If kettles mark a new phase in this summer’s wave of protests, they are not a novel strategy for police. One of the first major instances in the United States took place at an anti-globalization and anti-war protest in Washington, DC in 2002, when officers protesters and random civilians alike in Pershing Park. Police hogtied some of those detained and posed for pictures. In 2017, DC police officers kettled protesters at Donald Trump’s inauguration. That same year, police officers kettled protesters marching against the acquittal of former police officer Jason Stockley, who fatally shot Anthony Lamar Smith. ArchCity Defenders and Khazaeli are still handling those cases. Perhaps the most infamous kettle took place in London in 2009, when police attempted to contain 10,000 people protesting the G20 summit for several hours. The UK courts subsequently ruled that the maneuver was illegal, and that kettling could only be used “as a last resort catering for situations about to descend into violence.”

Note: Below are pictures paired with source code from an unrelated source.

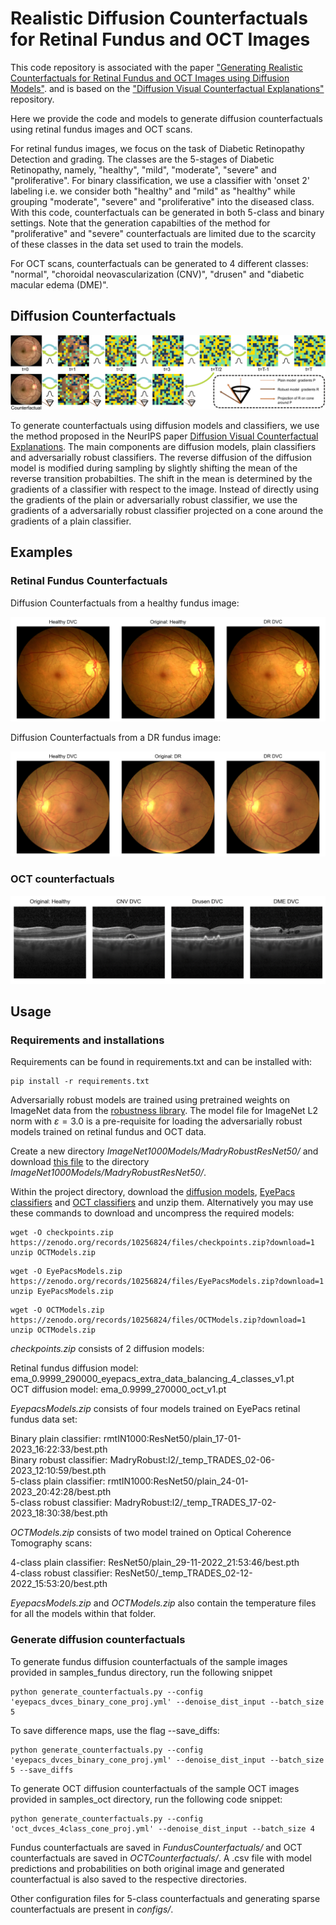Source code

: # **Realistic Diffusion Counterfactuals for Retinal Fundus and OCT Images**

This code repository is associated with the paper ["Generating Realistic Counterfactuals for Retinal 
Fundus and OCT Images using Diffusion Models"](https://arxiv.org/abs/2311.11629). 
and is based on the ["Diffusion Visual Counterfactual Explanations"](https://github.com/valentyn1boreiko/DVCEs)
repository.  

Here we provide the code and models to generate diffusion counterfactuals using retinal fundus images 
and OCT scans. 

For retinal fundus images, we focus on the task of Diabetic Retinopathy Detection and grading. The classes are the 5-stages of Diabetic Retinopathy, namely, "healthy", "mild", "moderate", "severe" and "proliferative". For binary classification, we use a classifier with 'onset 2' labeling i.e. we consider both "healthy" and "mild" as "healthy" while grouping "moderate", "severe" and "proliferative" into the diseased class. With this code, counterfactuals can be generated in both 5-class and binary settings. Note that the generation capabilties of the method for "proliferative" and "severe" counterfactuals are limited due to the scarcity of these classes in the data set used to train the models. 

For OCT scans, counterfactuals can be generated to 4 different classes: "normal", "choroidal neovascularization (CNV)", "drusen" and "diabetic macular edema (DME)". 

## **Diffusion Counterfactuals**
<p align="center">
  <img src="readme_images/diffusionvce_summary.png" />
</p>

To generate counterfactuals using diffusion models and classifiers, we use the method proposed in the NeurIPS paper [Diffusion Visual Counterfactual Explanations](https://proceedings.neurips.cc/paper_files/paper/2022/hash/025f7165a452e7d0b57f1397fed3b0fd-Abstract-Conference.html). The main components are diffusion models, plain classifiers and adversarially robust classifiers. The reverse diffusion of the diffusion model is modified during sampling by slightly shifting the mean of the reverse transition probabilties. The shift in the mean is determined by the gradients of a classifier with respect to the image. Instead of directly using the gradients of the plain or adversarially robust classifier, we use the gradients of a adversarially robust classifier projected on a cone around the gradients of a plain classifier. 

## **Examples**

### Retinal Fundus Counterfactuals

Diffusion Counterfactuals from a healthy fundus image:
<p align="center">
  <img src="readme_images/fundus_binary_counterfactuals1.png" />
</p>

Diffusion Counterfactuals from a DR fundus image:
<p align="center">
  <img src="readme_images/fundus_binary_counterfactuals2.png" />
</p>

### OCT counterfactuals
<p align="center">
  <img src="readme_images/oct_counterfactuals_example1.png" />
</p>


## **Usage**

### Requirements and installations
Requirements can be found in requirements.txt and can be installed with: 
```
pip install -r requirements.txt
```

Adversarially robust models are trained using pretrained weights on ImageNet data from the [robustness library](https://github.com/MadryLab/robustness).
The model file for ImageNet L2 norm with $\varepsilon=3.0$ is a pre-requisite for loading the adversarially robust models trained on retinal fundus and OCT data.

Create a new directory *ImageNet1000Models/MadryRobustResNet50/* and download [this file](https://www.dropbox.com/s/knf4uimlqsi1yz8/imagenet_l2_3_0.pt?dl=0) to the directory *ImageNet1000Models/MadryRobustResNet50/*.


Within the project directory, download the [diffusion models](https://zenodo.org/records/10256824/files/checkpoints.zip?download=1), [EyePacs classifiers](https://zenodo.org/records/10256824/files/EyePacsModels.zip?download=1) and [OCT classifiers](https://zenodo.org/records/10256824/files/OCTModels.zip?download=1) and unzip them. 
Alternatively you may use these commands to download and uncompress the required models:
```
wget -O checkpoints.zip https://zenodo.org/records/10256824/files/checkpoints.zip?download=1
unzip OCTModels.zip 
```
```
wget -O EyePacsModels.zip https://zenodo.org/records/10256824/files/EyePacsModels.zip?download=1
unzip EyePacsModels.zip
```

```
wget -O OCTModels.zip https://zenodo.org/records/10256824/files/OCTModels.zip?download=1
unzip OCTModels.zip
```

*checkpoints.zip* consists of 2 diffusion models: 

Retinal fundus diffusion model: ema\_0.9999\_290000\_eyepacs\_extra\_data\_balancing\_4\_classes\_v1.pt  
OCT diffusion model: ema\_0.9999\_270000\_oct\_v1.pt

*EyepacsModels.zip* consists of four models trained on EyePacs retinal fundus data set:

Binary plain classifier: rmtIN1000:ResNet50/plain\_17-01-2023\_16:22:33/best.pth  
Binary robust classifier: MadryRobust:l2/\_temp\_TRADES\_02-06-2023\_12:10:59/best.pth  
5-class plain classifier: rmtIN1000:ResNet50/plain\_24-01-2023\_20:42:28/best.pth  
5-class robust classifier: MadryRobust:l2/\_temp\_TRADES\_17-02-2023\_18:30:38/best.pth  

*OCTModels.zip* consists of two model trained on Optical Coherence Tomography scans:

4-class plain classifier: ResNet50/plain\_29-11-2022\_21:53:46/best.pth  
4-class robust classifier: ResNet50/\_temp\_TRADES\_02-12-2022\_15:53:20/best.pth  

*EyepacsModels.zip* and *OCTModels.zip* also contain the temperature files for all the models within that folder. 

 
### Generate diffusion counterfactuals 
To generate fundus diffusion counterfactuals of the sample images provided in samples_fundus directory, run the following snippet
```
python generate_counterfactuals.py --config 'eyepacs_dvces_binary_cone_proj.yml' --denoise_dist_input --batch_size 5
``` 
To save difference maps, use the flag --save_diffs:
```
python generate_counterfactuals.py --config 'eyepacs_dvces_binary_cone_proj.yml' --denoise_dist_input --batch_size 5 --save_diffs
```

To generate OCT diffusion counterfactuals of the sample OCT images provided in samples_oct directory, run the following code snippet:
```
python generate_counterfactuals.py --config 'oct_dvces_4class_cone_proj.yml' --denoise_dist_input --batch_size 4
```
Fundus counterfactuals are saved in *FundusCounterfactuals/* and OCT counterfactuals are saved in *OCTCounterfactuals/*. A .csv file with model predictions and probabilities on both original image and generated counterfactual is also saved to the respective directories. 

Other configuration files for 5-class counterfactuals and generating sparse counterfactuals are present in *configs/*. 


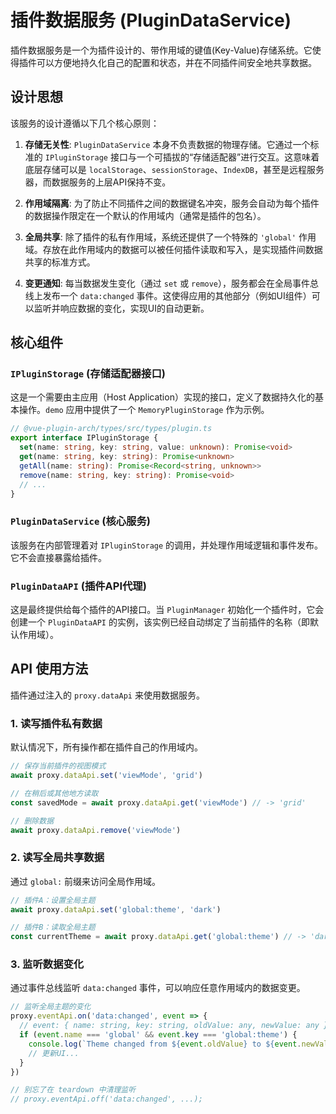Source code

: # 插件数据服务 (PluginDataService)

插件数据服务是一个为插件设计的、带作用域的键值(Key-Value)存储系统。它使得插件可以方便地持久化自己的配置和状态，并在不同插件间安全地共享数据。

## 设计思想

该服务的设计遵循以下几个核心原则：

1.  **存储无关性**: `PluginDataService` 本身不负责数据的物理存储。它通过一个标准的 `IPluginStorage` 接口与一个可插拔的“存储适配器”进行交互。这意味着底层存储可以是 `localStorage`、`sessionStorage`、`IndexDB`，甚至是远程服务器，而数据服务的上层API保持不变。

2.  **作用域隔离**: 为了防止不同插件之间的数据键名冲突，服务会自动为每个插件的数据操作限定在一个默认的作用域内（通常是插件的包名）。

3.  **全局共享**: 除了插件的私有作用域，系统还提供了一个特殊的 `'global'` 作用域。存放在此作用域内的数据可以被任何插件读取和写入，是实现插件间数据共享的标准方式。

4.  **变更通知**: 每当数据发生变化（通过 `set` 或 `remove`），服务都会在全局事件总线上发布一个 `data:changed` 事件。这使得应用的其他部分（例如UI组件）可以监听并响应数据的变化，实现UI的自动更新。

## 核心组件

### `IPluginStorage` (存储适配器接口)

这是一个需要由主应用（Host Application）实现的接口，定义了数据持久化的基本操作。`demo` 应用中提供了一个 `MemoryPluginStorage` 作为示例。

```typescript
// @vue-plugin-arch/types/src/types/plugin.ts
export interface IPluginStorage {
  set(name: string, key: string, value: unknown): Promise<void>
  get(name: string, key: string): Promise<unknown>
  getAll(name: string): Promise<Record<string, unknown>>
  remove(name: string, key: string): Promise<void>
  // ...
}
```

### `PluginDataService` (核心服务)

该服务在内部管理着对 `IPluginStorage` 的调用，并处理作用域逻辑和事件发布。它不会直接暴露给插件。

### `PluginDataAPI` (插件API代理)

这是最终提供给每个插件的API接口。当 `PluginManager` 初始化一个插件时，它会创建一个 `PluginDataAPI` 的实例，该实例已经自动绑定了当前插件的名称（即默认作用域）。

## API 使用方法

插件通过注入的 `proxy.dataApi` 来使用数据服务。

### 1. 读写插件私有数据

默认情况下，所有操作都在插件自己的作用域内。

```typescript
// 保存当前插件的视图模式
await proxy.dataApi.set('viewMode', 'grid')

// 在稍后或其他地方读取
const savedMode = await proxy.dataApi.get('viewMode') // -> 'grid'

// 删除数据
await proxy.dataApi.remove('viewMode')
```

### 2. 读写全局共享数据

通过 `global:` 前缀来访问全局作用域。

```typescript
// 插件A：设置全局主题
await proxy.dataApi.set('global:theme', 'dark')

// 插件B：读取全局主题
const currentTheme = await proxy.dataApi.get('global:theme') // -> 'dark'
```

### 3. 监听数据变化

通过事件总线监听 `data:changed` 事件，可以响应任意作用域内的数据变更。

```typescript
// 监听全局主题的变化
proxy.eventApi.on('data:changed', event => {
  // event: { name: string, key: string, oldValue: any, newValue: any }
  if (event.name === 'global' && event.key === 'global:theme') {
    console.log(`Theme changed from ${event.oldValue} to ${event.newValue}`)
    // 更新UI...
  }
})

// 别忘了在 teardown 中清理监听
// proxy.eventApi.off('data:changed', ...);
```
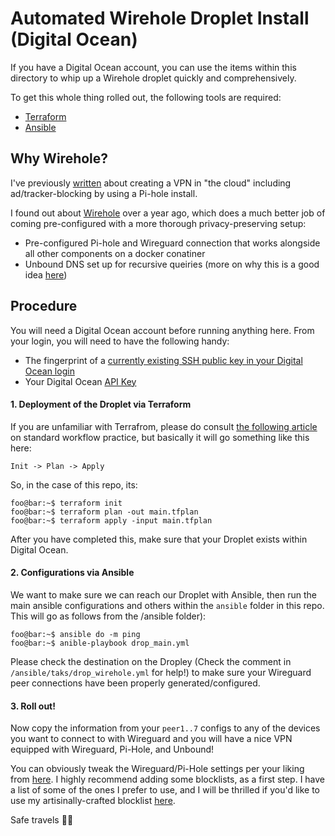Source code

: # Automated Wirehole Droplet Install (Digital Ocean)

If you have a Digital Ocean account, you can use the items within this directory to whip up a Wirehole droplet quickly and comprehensively.

To get this whole thing rolled out, the following tools are required:

- [Terraform](https://www.terraform.io/downloads)
- [Ansible](https://docs.ansible.com/ansible/latest/installation_guide/index.html)

## Why Wirehole?

I've previously [written](https://rooneymcnibnug.github.io/privacy/2019/08/30/CentOS7-Wireguard-PiHole.html) about creating a VPN in "the cloud" including ad/tracker-blocking by using a Pi-hole install. 

I found out about [Wirehole](https://github.com/IAmStoxe/wirehole) over a year ago, which does a much better job of coming pre-configured with a more thorough privacy-preserving setup:

- Pre-configured Pi-hole and Wireguard connection that works alongside all other components on a docker conatiner
- Unbound DNS set up for recursive queiries (more on why this is a good idea [here](https://docs.pi-hole.net/guides/dns/unbound/))

## Procedure

You will need a Digital Ocean account before running anything here. From your login, you will need to have the following handy:

- The fingerprint of a [currently existing SSH public key in your Digital Ocean login](https://cloud.digitalocean.com/account/security)
- Your Digital Ocean [API Key](https://cloud.digitalocean.com/api_access)

#### 1. Deployment of the Droplet via Terraform

If you are unfamiliar with Terrafrom, please do consult [the following article](https://www.terraform.io/intro/core-workflow) on standard workflow practice, but basically it will go something like this here:

`Init -> Plan -> Apply`

So, in the case of this repo, its:

```console
foo@bar:~$ terraform init
foo@bar:~$ terraform plan -out main.tfplan
foo@bar:~$ terraform apply -input main.tfplan
```

After you have completed this, make sure that your Droplet exists within Digital Ocean.

#### 2. Configurations via Ansible

We want to make sure we can reach our Droplet with Ansible, then run the main ansible configurations and others within the `ansible` folder in this repo. This will go as follows from the /ansible folder):

```console
foo@bar:~$ ansible do -m ping
foo@bar:~$ anible-playbook drop_main.yml
```

Please check the destination on the Dropley (Check the comment in `/ansible/taks/drop_wirehole.yml` for help!) to make sure your Wireguard peer connections have been properly generated/configured.

#### 3. Roll out!

Now copy the information from your `peer1..7` configs to any of the devices you want to connect to with Wireguard and you will have a nice VPN equipped with Wireguard, Pi-Hole, and Unbound!

You can obviously tweak the Wireguard/Pi-Hole settings per your liking from [here](https://github.com/RooneyMcNibNug/pihole-stuff/blob/master/adlists_config.txt). I highly recommend adding some blocklists, as a first step. I have a list of some of the ones I prefer to use, and I will be thrilled if you'd like to use my artisinally-crafted blocklist [here](https://raw.githubusercontent.com/RooneyMcNibNug/pihole-stuff/master/SNAFU.txt).

Safe travels 😶‍🌫️
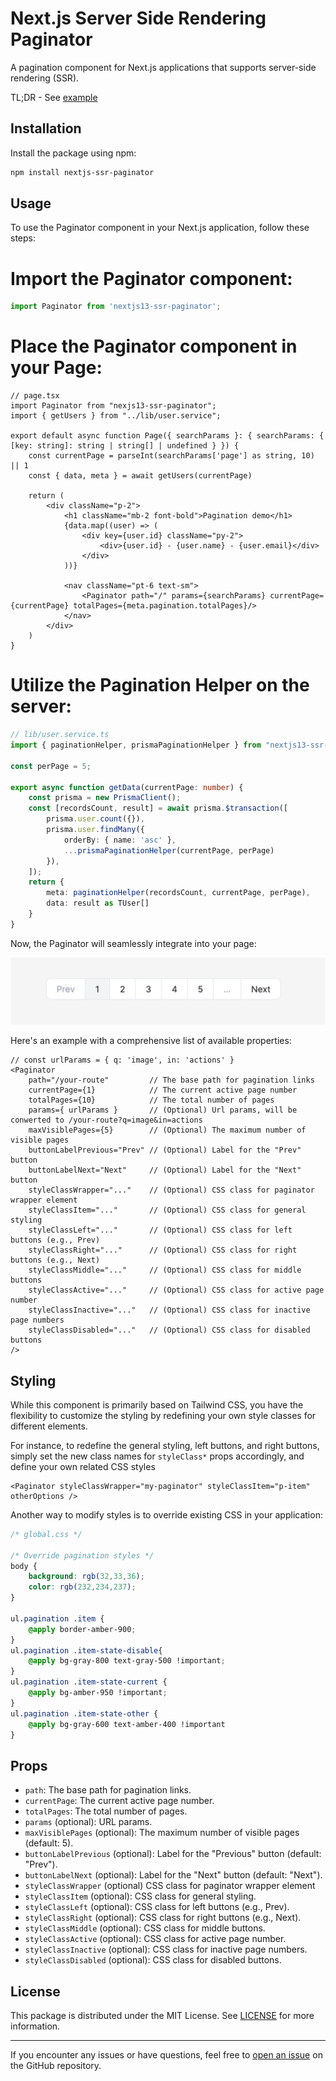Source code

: # Next.js Server Side Rendering Paginator

A pagination component for Next.js applications that supports server-side rendering (SSR).

TL;DR - See [example](examples%2Fnextjs) 

## Installation

Install the package using npm:

```bash
npm install nextjs-ssr-paginator
```

## Usage

To use the Paginator component in your Next.js application, follow these steps:

# Import the Paginator component:

```javascript
import Paginator from 'nextjs13-ssr-paginator';
```

# Place the Paginator component in your Page:

```tsx
// page.tsx
import Paginator from "nexjs13-ssr-paginator";
import { getUsers } from "../lib/user.service";

export default async function Page({ searchParams }: { searchParams: { [key: string]: string | string[] | undefined } }) {
    const currentPage = parseInt(searchParams['page'] as string, 10) || 1
    const { data, meta } = await getUsers(currentPage)

    return (
        <div className="p-2">
            <h1 className="mb-2 font-bold">Pagination demo</h1>
            {data.map((user) => (
                <div key={user.id} className="py-2">
                    <div>{user.id} - {user.name} - {user.email}</div>
                </div>
            ))}

            <nav className="pt-6 text-sm">
                <Paginator path="/" params={searchParams} currentPage={currentPage} totalPages={meta.pagination.totalPages}/>
            </nav>
        </div>
    )
}
```

# Utilize the Pagination Helper on the server:

```typescript
// lib/user.service.ts
import { paginationHelper, prismaPaginationHelper } from "nextjs13-ssr-paginator/pagination_helper"

const perPage = 5;

export async function getData(currentPage: number) {
    const prisma = new PrismaClient();
    const [recordsCount, result] = await prisma.$transaction([
        prisma.user.count({}),
        prisma.user.findMany({
            orderBy: { name: 'asc' },
            ...prismaPaginationHelper(currentPage, perPage)
        }),
    ]);
    return {
        meta: paginationHelper(recordsCount, currentPage, perPage),
        data: result as TUser[]
    }
}

```

Now, the Paginator will seamlessly integrate into your page:

![img.png](docs%2Fimg.png)

Here's an example with a comprehensive list of available properties:

```tsx
// const urlParams = { q: 'image', in: 'actions' } 
<Paginator
    path="/your-route"         // The base path for pagination links
    currentPage={1}            // The current active page number
    totalPages={10}            // The total number of pages
    params={ urlParams }       // (Optional) Url params, will be conwerted to /your-route?q=image&in=actions
    maxVisiblePages={5}        // (Optional) The maximum number of visible pages
    buttonLabelPrevious="Prev" // (Optional) Label for the "Prev" button
    buttonLabelNext="Next"     // (Optional) Label for the "Next" button
    styleClassWrapper="..."    // (Optional) CSS class for paginator wrapper element
    styleClassItem="..."       // (Optional) CSS class for general styling
    styleClassLeft="..."       // (Optional) CSS class for left buttons (e.g., Prev)
    styleClassRight="..."      // (Optional) CSS class for right buttons (e.g., Next)
    styleClassMiddle="..."     // (Optional) CSS class for middle buttons
    styleClassActive="..."     // (Optional) CSS class for active page number
    styleClassInactive="..."   // (Optional) CSS class for inactive page numbers
    styleClassDisabled="..."   // (Optional) CSS class for disabled buttons
/>
```

## Styling

While this component is primarily based on Tailwind CSS, you have 
the flexibility to customize the styling by redefining your own style 
classes for different elements.

For instance, to redefine the general styling, left buttons, and
right buttons, simply set the new class names for `styleClass*`
props accordingly, and define your own related CSS styles

```tsx
<Paginator styleClassWrapper="my-paginator" styleClassItem="p-item" otherOptions />
```

Another way to modify styles is to override existing CSS in your application:
```css
/* global.css */

/* Override pagination styles */
body {
    background: rgb(32,33,36);
    color: rgb(232,234,237);
}

ul.pagination .item {
    @apply border-amber-900;
}
ul.pagination .item-state-disable{
    @apply bg-gray-800 text-gray-500 !important;
}
ul.pagination .item-state-current {
    @apply bg-amber-950 !important;
}
ul.pagination .item-state-other {
    @apply bg-gray-600 text-amber-400 !important
}
```

## Props

- `path`: The base path for pagination links.
- `currentPage`: The current active page number.
- `totalPages`: The total number of pages.
- `params` (optional): URL params.
- `maxVisiblePages` (optional): The maximum number of visible pages (default: 5).
- `buttonLabelPrevious` (optional): Label for the "Previous" button (default: "Prev").
- `buttonLabelNext` (optional): Label for the "Next" button (default: "Next").
- `styleClassWrapper` (optional) CSS class for paginator wrapper element
- `styleClassItem` (optional): CSS class for general styling.
- `styleClassLeft` (optional): CSS class for left buttons (e.g., Prev).
- `styleClassRight` (optional): CSS class for right buttons (e.g., Next).
- `styleClassMiddle` (optional): CSS class for middle buttons.
- `styleClassActive` (optional): CSS class for active page number.
- `styleClassInactive` (optional): CSS class for inactive page numbers.
- `styleClassDisabled` (optional): CSS class for disabled buttons.

## License

This package is distributed under the MIT License. See [LICENSE](LICENSE) for more information.

---

If you encounter any issues or have questions, feel free to [open an issue](https://github.com/your-username/nextjs13-ssr-paginator/issues) on the GitHub repository.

If kettling has been on the rise this week, so has the outcry against it, from AOC (“No, this is dangerous,” she tweeted, before heading to the bridge) to Mark Ruffalo. But NYC Mayor Bill De Blasio defended the Manhattan Bridge kettle on Wednesday morning—suggesting that, at least in New York, kettling isn’t likely to go away any time soon. So what should a protester caught in one do? The Network for Police Monitoring acknowledges that kettles can be hard to anticipate, but you’re at less of a risk if you move quickly. To that end, the “Be Water” protest strategy employed in Hong Kong is useful—an agile pop-up protest model based on movement and frequent digital communication.“Situational awareness is the only real way to prevent it,” Smith advised. “If you feel like you’re being trapped, take an exit route. That’s the safest thing to do.”